Working from the top of the records below, reproduce each line exactly, ending once you have written the line containing "First of all, we".
--- RECORDS PROVIDED Enclosed Below ---
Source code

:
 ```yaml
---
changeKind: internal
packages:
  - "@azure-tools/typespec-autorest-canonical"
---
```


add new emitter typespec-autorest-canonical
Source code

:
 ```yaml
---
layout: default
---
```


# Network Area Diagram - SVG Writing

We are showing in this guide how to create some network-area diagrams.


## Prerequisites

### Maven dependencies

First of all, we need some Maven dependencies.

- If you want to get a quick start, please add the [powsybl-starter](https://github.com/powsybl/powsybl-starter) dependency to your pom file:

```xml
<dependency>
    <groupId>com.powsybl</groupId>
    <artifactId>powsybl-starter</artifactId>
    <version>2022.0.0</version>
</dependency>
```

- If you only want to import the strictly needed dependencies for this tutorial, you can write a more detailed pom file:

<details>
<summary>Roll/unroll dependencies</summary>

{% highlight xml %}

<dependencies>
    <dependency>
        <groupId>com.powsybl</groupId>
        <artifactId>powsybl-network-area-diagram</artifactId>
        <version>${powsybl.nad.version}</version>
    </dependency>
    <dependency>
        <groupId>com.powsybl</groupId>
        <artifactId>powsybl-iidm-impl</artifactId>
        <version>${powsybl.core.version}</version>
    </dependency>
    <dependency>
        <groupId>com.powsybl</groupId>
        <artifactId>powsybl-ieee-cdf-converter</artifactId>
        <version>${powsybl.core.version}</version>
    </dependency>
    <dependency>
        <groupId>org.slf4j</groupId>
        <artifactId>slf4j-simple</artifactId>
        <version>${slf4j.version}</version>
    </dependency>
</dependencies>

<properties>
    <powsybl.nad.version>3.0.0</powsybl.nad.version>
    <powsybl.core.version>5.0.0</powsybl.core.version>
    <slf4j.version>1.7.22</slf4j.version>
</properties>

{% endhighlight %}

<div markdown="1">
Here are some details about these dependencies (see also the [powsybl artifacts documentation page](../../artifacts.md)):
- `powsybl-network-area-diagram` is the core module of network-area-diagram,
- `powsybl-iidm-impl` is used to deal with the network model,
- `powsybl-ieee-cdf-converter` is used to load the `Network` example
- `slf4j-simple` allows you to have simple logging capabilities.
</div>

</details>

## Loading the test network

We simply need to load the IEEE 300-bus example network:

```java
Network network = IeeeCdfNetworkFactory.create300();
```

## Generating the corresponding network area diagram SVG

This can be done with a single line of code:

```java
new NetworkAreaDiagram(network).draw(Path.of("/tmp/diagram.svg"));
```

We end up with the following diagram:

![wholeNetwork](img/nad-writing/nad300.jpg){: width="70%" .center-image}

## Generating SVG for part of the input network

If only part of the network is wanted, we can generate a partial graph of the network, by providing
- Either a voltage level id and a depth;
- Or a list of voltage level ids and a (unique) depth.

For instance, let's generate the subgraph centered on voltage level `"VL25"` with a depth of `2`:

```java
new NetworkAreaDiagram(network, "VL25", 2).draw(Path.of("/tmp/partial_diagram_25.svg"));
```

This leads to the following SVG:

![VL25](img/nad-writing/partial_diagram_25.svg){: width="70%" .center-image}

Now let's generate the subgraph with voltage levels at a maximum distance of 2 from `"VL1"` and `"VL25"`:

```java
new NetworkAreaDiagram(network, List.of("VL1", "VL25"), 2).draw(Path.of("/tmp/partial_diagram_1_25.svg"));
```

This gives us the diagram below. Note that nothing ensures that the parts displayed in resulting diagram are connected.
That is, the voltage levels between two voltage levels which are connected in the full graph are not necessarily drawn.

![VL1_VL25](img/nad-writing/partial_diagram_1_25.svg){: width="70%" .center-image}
--- End of Enclosed RECORDS PROVIDED ---
* RESULT OF THE TASK
Source code

:
 ```yaml
---
changeKind: internal
packages:
  - "@azure-tools/typespec-autorest-canonical"
---
```


add new emitter typespec-autorest-canonical
Source code

:
 ```yaml
---
layout: default
---
```


# Network Area Diagram - SVG Writing

We are showing in this guide how to create some network-area diagrams.


## Prerequisites

### Maven dependencies

First of all, we need some Maven dependencies.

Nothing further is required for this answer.